About 50 million people died from the Spanish flu (influenza) at the beginning of the 20th century. 2,445 osteopaths treated 110,122 influenza patients with osteopathic manipulative therapy (OMT) at that time. These showed significantly lower morbidity and mortality rates compared to patients treated with standard medical care at the time. Although these results should be taken with a grain of salt, as scientific standards at the time were deficient in standardising research methods and criteria, I believe there would have been sufficient I believe there would have been sufficient evidence to suggest that osteopathy could also help in the treatment of covid-19 to warrant investigation of this assumption. (Baroni et al. 2021, see LiemHealthBlog, Liem 2020 (Article), Stenta et al 2020, Martinez, Reddig 2020, Thibault et al 2020) (see LiemHealthBlog)

This could have been studied especially during the time when vaccines were not yet available, which unfortunately did not happen, not even in the USA where many osteopaths work in hospitals. 

Baroni F, Mancini D, Tuscano SC, et al. Osteopathic manipulative treatment and the Spanish flu: a historical literature review. J Osteopath Med. 2021;121(2):181-190

Draper-Rodi J, Vaucher P, Thomson OP. The importance of rigour in the reporting of evidence for osteopathic care in Covid-19 papers. Explore (NY). 2021;17(3):184-185.

Liem T. OMT in the treatment of infectious diseases in the early 20th century: with notes from current research and treatment modalities, Osteopathic Medicine 2020; 21 (2), 4-9.

Liem T. Praxis der Kraniosakralen Osteopathie, 2020; 4th revised and ed. edition, Thieme, Stuttgart.

Liem T. Update on drainage of the brain and osteopathic treatment approaches, Osteopathic Medicine 2017; 18 (2), 22-27. 

Marin T, Maxel X, Robin A, Stubbe L. Evidence-based assessment of potential therapeutic effects of adjunct osteopathic medicine for multidisciplinary care of acute and convalescent COVID-19 patients.
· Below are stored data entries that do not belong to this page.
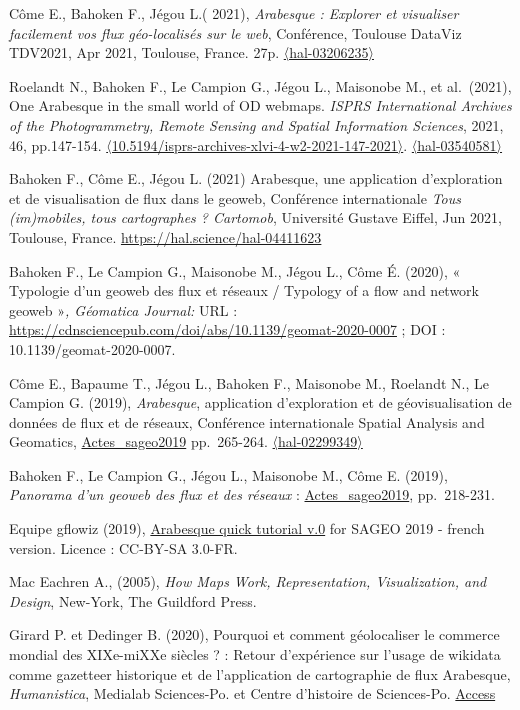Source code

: \documentclass[
  letterpaper,
  DIV=11,
  numbers=noendperiod]{scrreprt}
\newlength{\cslhangindent}
\newenvironment{CSLReferences}[2] %
 {\begin{list}{}{%
  \setlength{\itemindent}{0pt}
  \setlength{\leftmargin}{0pt}
  \setlength{\parsep}{0pt}
  \ifodd #1
   \setlength{\leftmargin}{\cslhangindent}
   \setlength{\itemindent}{-1\cslhangindent}
  \fi
  \setlength{\itemsep}{#2\baselineskip}}}
 {\end{list}}
\begin{document}
Côme E., Bahoken F., Jégou L.( 2021), \emph{Arabesque : Explorer et
visualiser facilement vos flux géo-localisés sur le web}, Conférence,
Toulouse DataViz TDV2021, Apr 2021, Toulouse, France. 27p.
\href{https://hal.science/hal-03206235}{〈hal-03206235〉}

Roelandt N., Bahoken F., Le Campion G., Jégou L., Maisonobe M., et
al.~(2021), One Arabesque in the small world of OD webmaps. \emph{ISPRS
International Archives of the Photogrammetry, Remote Sensing and Spatial
Information Sciences}, 2021, 46, pp.147-154.
\href{https://dx.doi.org/10.5194/isprs-archives-xlvi-4-w2-2021-147-2021}{〈10.5194/isprs-archives-xlvi-4-w2-2021-147-2021〉}.
\href{https://hal.science/hal-03540581}{〈hal-03540581〉}

Bahoken F., Côme E., Jégou L. (2021) Arabesque, une application
d'exploration et de visualisation de flux dans le geoweb, Conférence
internationale \emph{Tous (im)mobiles, tous cartographes ? Cartomob},
Université Gustave Eiffel, Jun 2021, Toulouse, France.
\url{https://hal.science/hal-04411623}

Bahoken F., Le Campion G., Maisonobe M., Jégou L., Côme É. (2020), «
Typologie d'un geoweb des flux et réseaux / Typology of a flow and
network geoweb »\emph{, Géomatica Journal:} URL :
\url{https://cdnsciencepub.com/doi/abs/10.1139/geomat-2020-0007} ; DOI :
10.1139/geomat-2020-0007.

Côme E., Bapaume T., Jégou L., Bahoken F., Maisonobe M., Roelandt N., Le
Campion G. (2019), \emph{Arabesque}, application d'exploration et de
géovisualisation de données de flux et de réseaux, Conférence
internationale Spatial Analysis and Geomatics,
\href{https://sageo2019.irstea.fr/actes/}{Actes\_sageo2019} pp.~265-264.
\href{https://hal.science/hal-02299349}{〈hal-02299349〉}

Bahoken F., Le Campion G., Jégou L., Maisonobe M., Côme E. (2019),
\emph{Panorama d'un geoweb des flux et des réseaux} :
\href{https://sageo2019.irstea.fr/actes/}{Actes\_sageo2019},
pp.~218-231.

Equipe gflowiz (2019),
\href{https://github.com/gflowiz/sageo-ricardo}{Arabesque quick tutorial
v.0} for SAGEO 2019 - french version. Licence : CC-BY-SA 3.0-FR.

Mac Eachren A., (2005), \emph{How Maps Work, Representation,
Visualization, and Design}, New-York, The Guildford Press.

Girard P. et Dedinger B. (2020), Pourquoi et comment géolocaliser le
commerce mondial des XIXe-miXXe siècles ? : Retour d'expérience sur
l'usage de wikidata comme gazetteer historique et de l'application de
cartographie de flux Arabesque, \emph{Humanistica}, Medialab
Sciences-Po. et Centre d'histoire de Sciences-Po.
\href{http://medialab.github.io/publications/geolocaliserRICardo@humanistica2020/}{Access}

\label{refs}
\begin{CSLReferences}{0}{1}
\end{CSLReferences}
\end{document}
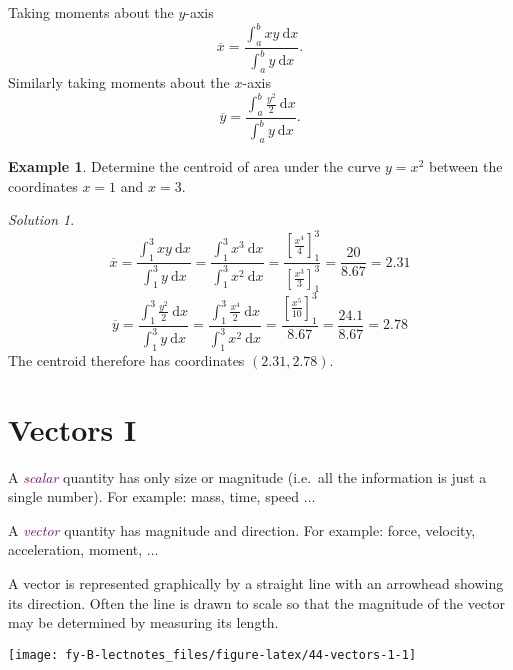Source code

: \documentclass[
  english,
  11pt,
  oneside]{book}
\newcommand{\slide}{}
\theoremstyle{definition}
\theoremstyle{definition}
\newtheorem{example}{Example}[chapter]
\theoremstyle{definition}
\theoremstyle{definition}
\theoremstyle{remark}
\newtheorem*{solution}{Solution}
\begin{document}
\slide

Taking moments about the \(y\)-axis
\[
\overline x = \frac{\displaystyle\int_a^bxy\ \mathrm{d}x}{\displaystyle\int_a^b y\ \mathrm{d}x}.
\]
Similarly taking moments about the \(x\)-axis
\[
\overline y = \frac{\displaystyle\int_a^b \frac{y^2}2\ \mathrm{d}x}{\displaystyle\int_a^b y\ \mathrm{d}x}.
\]
\slide

\begin{example}
Determine the centroid of area under the curve \(y=x^2\) between the coordinates \(x=1\) and \(x=3\).
\end{example}

\begin{solution}
\[
\overline x = \frac{\displaystyle\int_1^3xy\ \mathrm{d}x}{\displaystyle\int_1^3 y\ \mathrm{d}x} = \frac{\displaystyle\int_1^3x^3\ \mathrm{d}x}{\displaystyle\int_1^3x^2\ \mathrm{d}x} = \frac{\left[\frac{x^4}{4}\right]_1^3}{\left[\frac{x^3}{3}\right]_1^3} = \frac{20}{8.67} = 2.31
\]
\[
\overline y = \frac{\displaystyle\int_1^3\frac{y^2}2\ \mathrm{d}x}{\displaystyle\int_1^3 y\ \mathrm{d}x} = \frac{\displaystyle\int_1^3\frac{x^4}2\ \mathrm{d}x}{\displaystyle\int_1^3x^2\ \mathrm{d}x} = \frac{\left[\frac{x^5}{10}\right]_1^3}{8.67} = \frac{24.1}{8.67} = 2.78
\]
The centroid therefore has coordinates \((2.31,2.78)\).
\end{solution}

\slide

\section{Vectors I}\label{vectors-i}

A \textcolor{purple}{\em scalar} quantity has only size or magnitude (i.e.~all the information is just a single number). For example: mass, time, speed \(\dots\)

A \textcolor{purple}{\em vector} quantity has magnitude and direction. For example: force, velocity, acceleration, moment, \(\dots\)

A vector is represented graphically by a straight line with an arrowhead showing its direction. Often the line is drawn to scale so that the magnitude of the vector may be determined by measuring its length.

\begin{center}\texttt{[image: fy-B-lectnotes\_files/figure-latex/44-vectors-1-1]} \end{center}
\slide
\end{document}
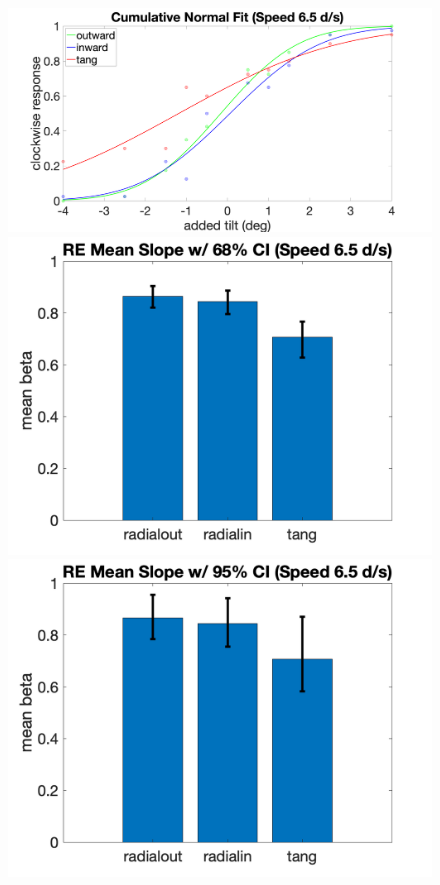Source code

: \documentclass[11pt]{article} %
\begin{document}
\newpage
\begin{figure}[H]
\centering %
\includegraphics[scale=.08]{Images/PF_speed6.5.png}
\\
\includegraphics[scale=.2]{Images/MeanSlopeError_68ci_RE_speed6.5.png}
\includegraphics[scale=.2]{Images/MeanSlopeError_95ci_RE_speed6.5.png}

\end{figure}
\end{document}

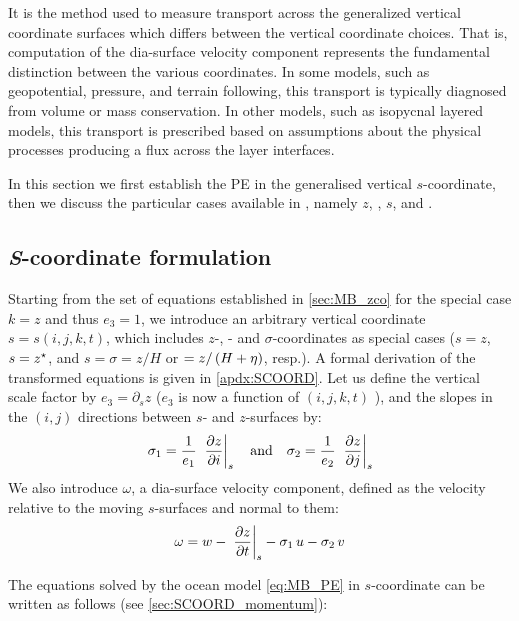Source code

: \documentclass[../main/NEMO_manual]{subfiles}
\begin{document}
It is the method used to measure transport across the generalized vertical coordinate surfaces which
differs between the vertical coordinate choices.
That is,
computation of the dia-surface velocity component represents the fundamental distinction between
the various coordinates.
In some models, such as geopotential, pressure, and terrain following,
this transport is typically diagnosed from volume or mass conservation.
In other models, such as isopycnal layered models,
this transport is prescribed based on assumptions about the physical processes producing
a flux across the layer interfaces.

In this section we first establish the PE in the generalised vertical $s$-coordinate,
then we discuss the particular cases available in \NEMO, namely $z$, \zstar, $s$, and \ztilde.

\subsection{\textit{S}-coordinate formulation}

Starting from the set of equations established in \autoref{sec:MB_zco} for
the special case $k = z$ and thus $e_3 = 1$,
we introduce an arbitrary vertical coordinate $s = s(i,j,k,t)$,
which includes $z$-, \zstar- and $\sigma$-coordinates as special cases
($s = z$, $s = \zstar$, and $s = \sigma = z / H$ or $ = z / \lt( H + \eta \rt)$, resp.).
A formal derivation of the transformed equations is given in \autoref{apdx:SCOORD}.
Let us define the vertical scale factor by $e_3 = \partial_s z$
($e_3$ is now a function of $(i,j,k,t)$ ),
and the slopes in the $(i,j)$ directions between $s$- and $z$-surfaces by:
\begin{equation}
  \label{eq:MB_sco_slope}
  \sigma_1 = \frac{1}{e_1} \; \lt. \pd[z]{i} \rt|_s \quad \text{and} \quad
  \sigma_2 = \frac{1}{e_2} \; \lt. \pd[z]{j} \rt|_s
\end{equation}
We also introduce $\omega$, a dia-surface velocity component,
defined as the velocity relative to the moving $s$-surfaces and normal to them:
\[
  \omega = w -  \, \lt. \pd[z]{t} \rt|_s - \sigma_1 \, u - \sigma_2 \, v
\]

The equations solved by the ocean model \autoref{eq:MB_PE} in $s$-coordinate can be written as follows
(see \autoref{sec:SCOORD_momentum}):
\end{document}
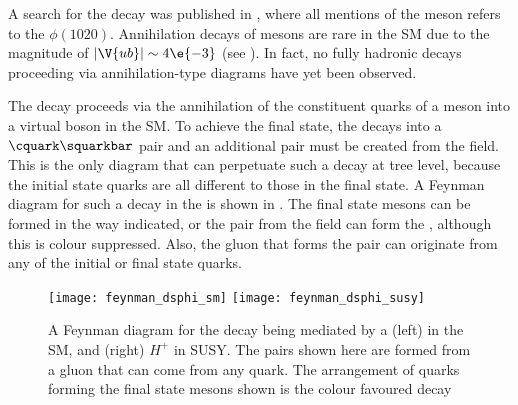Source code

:A search for the decay \btodsphi was published in , where all mentions of
the \phii meson refers to the $\phi(1020)$.
Annihilation decays of \Bp mesons are rare in the SM due to the magnitude of
$|\V{ub}|\sim4\e{-3}$ (see ).
In fact, no fully hadronic decays proceeding via annihilation-type diagrams have yet been
observed.

The decay \btodsphi proceeds via the annihilation of the constituent quarks of a \Bp meson
into a virtual \Wp boson in the SM.
To achieve the final state, the \Wp decays into a $\cquark\squarkbar$ pair and an additional
\ssbar pair must be created from the \QCD field.
This is the only diagram that can perpetuate such a decay at tree level, because the initial state
quarks are all different to those in the final state.
A Feynman diagram for such a decay in the \sm
is shown in .
The final state mesons can be formed in the way indicated, or the \ssbar pair from the \QCD field
can form the \phii, although this is colour suppressed.
Also, the gluon that forms the \ssbar pair can originate from any of the initial or final state
quarks.

\begin{figure}
  \begin{center}
    \texttt{[image: feynman\_dsphi\_sm]}
    \texttt{[image: feynman\_dsphi\_susy]}
    \caption[Feynman diagram for the decay \btodsphi]
    {
      A Feynman diagram for the decay \btodsphi being mediated by a
      (left) \Wp in the SM, and
      (right) $H^+$ in SUSY.
      The \ssbar pairs shown here are formed from a gluon that can come from any quark.
      The arrangement of quarks forming the final state mesons shown is the colour favoured decay
    }
    \label{fig:dsphi:feyn}
  \end{center}
\end{figure}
Explore (NY). 2021;17(2):141-147.

Marin T, Maxel X, Robin A, Stubbe L. Evidence-based assessment of potential therapeutic effects of adjunct osteopathic medicine for multidisciplinary care of acute and convalescent COVID-19 patients. Explore (NY). 2021 Mar-Apr;17(2):141-147. 

Martinez E, Redding D. Osteopathic Response to the COVID-19 Pandemic. J Am Osteopath Assoc. 2020 Jul 13. 

Stenta ME. Buying Time: Using OMM to Potentially Reduce the Demand for Mechanical Ventilation in Patients With COVID-19. J Am Osteopath Assoc. 2020 May 18.